On looking at various cat websites recently It appears that pedigree kittens are not easy to sell at the moment.

Is this because a) of Christmas
b) the credit crunch
c) Too many kittens available
d) any other reason

Is anyone else finding this to be happening.


----------



## Siamese Kelly (Jan 6, 2008)

Could be SH


----------



## sullivan (Aug 29, 2008)

Think everyone is feeling the money shortage at the mo and with xmas just been round the corner people cant afford to pay out on the kittens.


----------



## Rraa (Apr 15, 2008)

Could be all of those things SilverHorse.

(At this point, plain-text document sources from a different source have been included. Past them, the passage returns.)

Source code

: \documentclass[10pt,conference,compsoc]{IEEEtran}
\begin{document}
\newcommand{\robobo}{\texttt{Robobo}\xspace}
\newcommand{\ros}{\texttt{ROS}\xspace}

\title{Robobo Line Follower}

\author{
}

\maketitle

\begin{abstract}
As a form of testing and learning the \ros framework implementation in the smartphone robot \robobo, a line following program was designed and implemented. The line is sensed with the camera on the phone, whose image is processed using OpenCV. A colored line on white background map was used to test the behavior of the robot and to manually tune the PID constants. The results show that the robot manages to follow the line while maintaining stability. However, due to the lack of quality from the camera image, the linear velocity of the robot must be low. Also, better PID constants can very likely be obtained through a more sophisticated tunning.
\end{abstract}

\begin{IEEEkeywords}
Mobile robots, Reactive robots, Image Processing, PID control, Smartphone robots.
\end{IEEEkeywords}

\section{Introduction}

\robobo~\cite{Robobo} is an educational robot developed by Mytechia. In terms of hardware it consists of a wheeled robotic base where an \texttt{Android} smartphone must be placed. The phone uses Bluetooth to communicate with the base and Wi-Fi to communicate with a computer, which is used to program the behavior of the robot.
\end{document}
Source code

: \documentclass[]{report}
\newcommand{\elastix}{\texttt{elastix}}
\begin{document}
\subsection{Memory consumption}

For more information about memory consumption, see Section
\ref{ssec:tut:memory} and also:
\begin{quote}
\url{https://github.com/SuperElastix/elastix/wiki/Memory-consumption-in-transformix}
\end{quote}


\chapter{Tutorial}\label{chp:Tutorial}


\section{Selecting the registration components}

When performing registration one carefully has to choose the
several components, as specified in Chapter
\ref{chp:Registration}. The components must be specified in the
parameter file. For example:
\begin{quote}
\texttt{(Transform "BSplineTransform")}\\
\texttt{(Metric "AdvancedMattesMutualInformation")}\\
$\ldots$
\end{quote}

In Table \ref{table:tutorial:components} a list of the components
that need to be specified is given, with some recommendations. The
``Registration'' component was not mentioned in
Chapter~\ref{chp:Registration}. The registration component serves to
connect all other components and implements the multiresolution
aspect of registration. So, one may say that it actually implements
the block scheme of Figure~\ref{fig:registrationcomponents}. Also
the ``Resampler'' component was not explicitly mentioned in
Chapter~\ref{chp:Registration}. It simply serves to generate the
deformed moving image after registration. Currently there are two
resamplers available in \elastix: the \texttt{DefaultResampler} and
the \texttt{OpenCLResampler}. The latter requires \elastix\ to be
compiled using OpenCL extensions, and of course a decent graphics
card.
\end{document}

However, there will always be a market for pedigree kittens.


----------



## rottiesloveragdolls (Nov 2, 2007)

*Your Joking my phone hasnt stopped ringing this past couple of days  but i have no babies and havnt got any of my girls calling yet so will be a few more months before i do have any. bet when i do have babies noone will want them *


----------



## sullivan (Aug 29, 2008)

rottiesloveragdolls said:


> *Your Joking my phone hasnt stopped ringing this past couple of days  but i have no babies and havnt got any of my girls calling yet so will be a few more months before i do have any. bet when i do have babies noone will want them *


Some people wait till xmas is out of they way. Maybe they have some xmas money they have saved for kitten.


----------



## Sungold-Bengals (Mar 10, 2008)

I have had lots of kitten enquiries too especially over Christmas & I have had at least 2-3 a week since the 'Credit crunch' was announced.

I have homes for the 3 kittens that I have that can leave 24th Jan.
The kittens that I haven't advertised yet as they are only coming up to 5 weeks old will hopefully be booked when the interested parties come for their viewings mid Jan.

I think you are right Rraa there will always be a market for pedigree kittens and I personally think the market is even stronger for those with 'good quality' pedigree kittens on offer! :thumbup:


----------



## LousKoonz (Feb 9, 2008)

Same here, it's only this week thats gone more quiet from enquiries as website states i have no kittens and i'm waiting on girls heats and matings x

didn't stop over the last few months, and i have people waiting on kittens this year aswell lol x


----------



## colliemerles (Nov 2, 2007)

rottiesloveragdolls said:


> *Your Joking my phone hasnt stopped ringing this past couple of days  but i have no babies and havnt got any of my girls calling yet so will be a few more months before i do have any. bet when i do have babies noone will want them *


do you have a waiting list or do you tell them to call back in afew months if they are still looking,


----------



## tonkatoy (Aug 1, 2008)

I have had lots of calls from people wanting Bengal kittens but I decided last year not to have any more kittens for a while due to wanting to show later this year and not wanting a baby till then. think it is dependant on time of year but credit crunch has got to effect the sale of kittens at some point


----------



## KarenHSmith (Apr 20, 2008)

Could be anything. More likely, people can't afford them...


----------



## silverhorse (Nov 2, 2008)

Well I am really glad the some breeders on this site are selling kittens and getting good enquiries . I also believe that there will be always be a market for quality bred kittens. Its nice to have some good news at a time when everyone is worrying about the depression. Meanwhile I cannot wait for this freezing weather to warm up. Happy New Year to all


----------



## Rraa (Apr 15, 2008)

I think that Coonies have become very sought after, especially since that lovely fluffy girl, Imperial Supreme Grand Premier Dairymaine Sarnia Cherie, (tortie tabby Maine Coon) won Best of Variety at the Supreme 2008!  As soon as peeps see such an excellent quality breed, they know what they want.


----------



## kozykatz (May 18, 2008)

Yes, it's very difficult to find good homes for kittens at the moment in my experience. I usually expect to have at least a couple of kittens from every litter hanging around till they're 5 months or more. I get very few enquiries despite advertising on several breeder listing sites and of course i have my own website too. I do think there are too many breeders nowadays, and too many kittens available 

I have had only 3 enquiries in the past couple of months.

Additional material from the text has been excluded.